Economy’s Growth Benefits Most TT 100 Top For-Hire Carriers
A tentative business recovery that gathered steam in 2003 and now appears to be pushing the limits of freight-hauling capacity boosted revenue and profits for most, but not all, of the carriers on the 2004 edition of the Transport Topics 100 list of the largest U.S. and Canadian for-hire carriers.
Less-than-truckload and truckload carriers both seemed to get a boost from the economy, while tank and motor-vehicle haulers struggled to stay in the black, based on a review of the 2003 financial results of the largest carriers that appears in a pullout section of this issue.
Parcel giants UPS Inc. and FedEx Corp. continued their marketplace rivalry on the TT 100 list.

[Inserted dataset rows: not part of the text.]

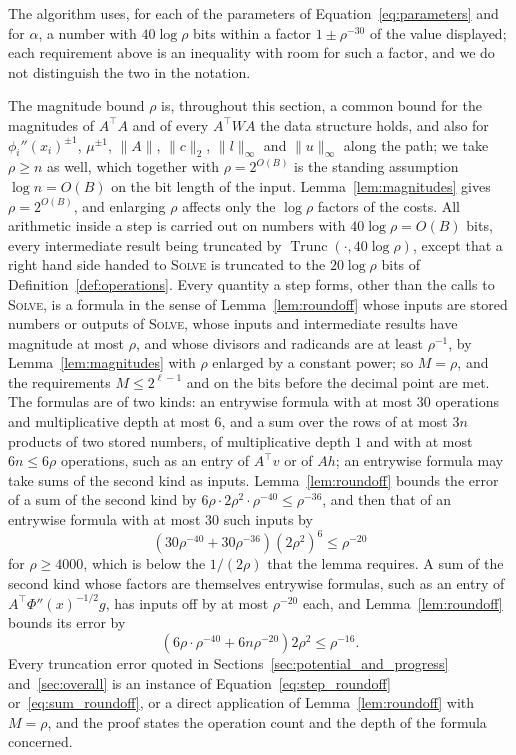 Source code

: \documentclass[11pt]{article}
\newcommand{\Trunc}{\operatorname{Trunc}}
\begin{document}
The algorithm uses, for each of the parameters of Equation~\eqref{eq:parameters}
and for $\alpha$, a number with
$40 \log \rho$ bits within a factor
$1 \pm \rho^{-30}$ of the value displayed; each requirement above is an
inequality with room for such a factor, and we do not distinguish the two in the
notation.

The magnitude bound $\rho$ is, throughout this section, a common bound for the
magnitudes of $A^\top A$ and of every
$A^\top W A$ the data structure holds, and also for
$\phi_i''(x_i)^{\pm 1}$,
$\mu^{\pm 1}$,
$\|A\|$,
$\|c\|_2$,
$\|l\|_{\infty}$ and
$\|u\|_{\infty}$ along the path; we take
$\rho \ge n$ as well, which together with
$\rho = 2^{O(B)}$ is the standing assumption
$\log n = O(B)$ on the bit length of the input.
Lemma~\ref{lem:magnitudes} gives $\rho = 2^{O(B)}$, and enlarging
$\rho$ affects only the
$\log \rho$ factors of the costs.
All arithmetic inside a step is carried out on numbers with
$40 \log \rho = O(B)$ bits, every intermediate result being truncated by
$\Trunc(\cdot, 40 \log \rho)$, except that a right hand side handed to
\textsc{Solve} is truncated to the $20 \log \rho$ bits of
Definition~\ref{def:operations}.
Every quantity a step forms, other than the calls to \textsc{Solve}, is a
formula in the sense of Lemma~\ref{lem:roundoff} whose inputs are stored numbers
or outputs of \textsc{Solve}, whose inputs and intermediate results have
magnitude at most $\rho$, and whose divisors and radicands are at least
$\rho^{-1}$, by Lemma~\ref{lem:magnitudes} with
$\rho$ enlarged by a constant power; so
$M = \rho$, and the requirements
$M \le 2^{\ell - 1}$ and on the bits before the decimal point are met.
The formulas are of two kinds: an entrywise formula with at most $30$ operations
and multiplicative depth at most $6$, and a sum over the rows of at most
$3 n$ products of two stored numbers, of multiplicative depth
$1$ and with at most
$6 n \le 6 \rho$ operations, such as an entry of
$A^\top v$ or of
$A h$; an entrywise formula may take sums of the second kind as inputs.
Lemma~\ref{lem:roundoff} bounds the error of a sum of the second kind by
$6 \rho \cdot 2 \rho^{2} \cdot \rho^{-40} \le \rho^{-36}$, and then that of an
entrywise formula with at most $30$ such inputs by
\begin{equation}
\label{eq:step_roundoff}
\left( 30 \rho^{-40} + 30 \rho^{-36} \right) \left( 2 \rho^{2} \right)^{6}
\le
\rho^{-20}
\end{equation}
for $\rho \ge 4000$, which is below the
$1 / (2 \rho)$ that the lemma requires.
A sum of the second kind whose factors are themselves entrywise formulas, such
as an entry of $A^\top \Phi''(x)^{-1/2} g$, has inputs off by at most
$\rho^{-20}$ each, and Lemma~\ref{lem:roundoff} bounds its error by
\begin{equation}
\label{eq:sum_roundoff}
\left( 6 \rho \cdot \rho^{-40} + 6 n \rho^{-20} \right) 2 \rho^{2}
\le
\rho^{-16} .
\end{equation}
Every truncation error quoted in Sections~\ref{sec:potential_and_progress}
and~\ref{sec:overall} is an instance of Equation~\eqref{eq:step_roundoff}
or~\eqref{eq:sum_roundoff}, or a direct application of Lemma~\ref{lem:roundoff}
with $M = \rho$, and the proof states the operation count and the depth of the
formula concerned.
\end{document}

They remained Nos. 1 and 2, respectively.
In Canada, TransForce Income Fund put together a large, diversified portfolio of LTL, parcel, truckload and logistics companies by buying what its chairman, Alain Bedard, called “good, well-managed companies” and operating them as stand-alone, competitive businesses.
“We don’t buy and merge,” Bedard said in an interview. “We keep units mainly separate,” he said of his Montreal-based company, which now ranks No. 35 on the list.
Yellow Roadway Chairman William Zollars said he is taking a similar approach in maintaining distinct LTL operations at Yellow Transportation, Roadway Express, New Penn Motor Express and Reimer Express Lines.
While the financial health of trucking generally improved, only a handful of carriers posted operating ratios — expenses as a percentage of revenue — of 90 or less.
In interviews with industry analysts and executives at four truckload carriers, TT staff reporter Mindy Long reports how strict cost controls and pricing discipline allowed these companies to achieve operating ratios far below the average of 93.8 for truckoad carriers and 92.6 for refrigerated haulers.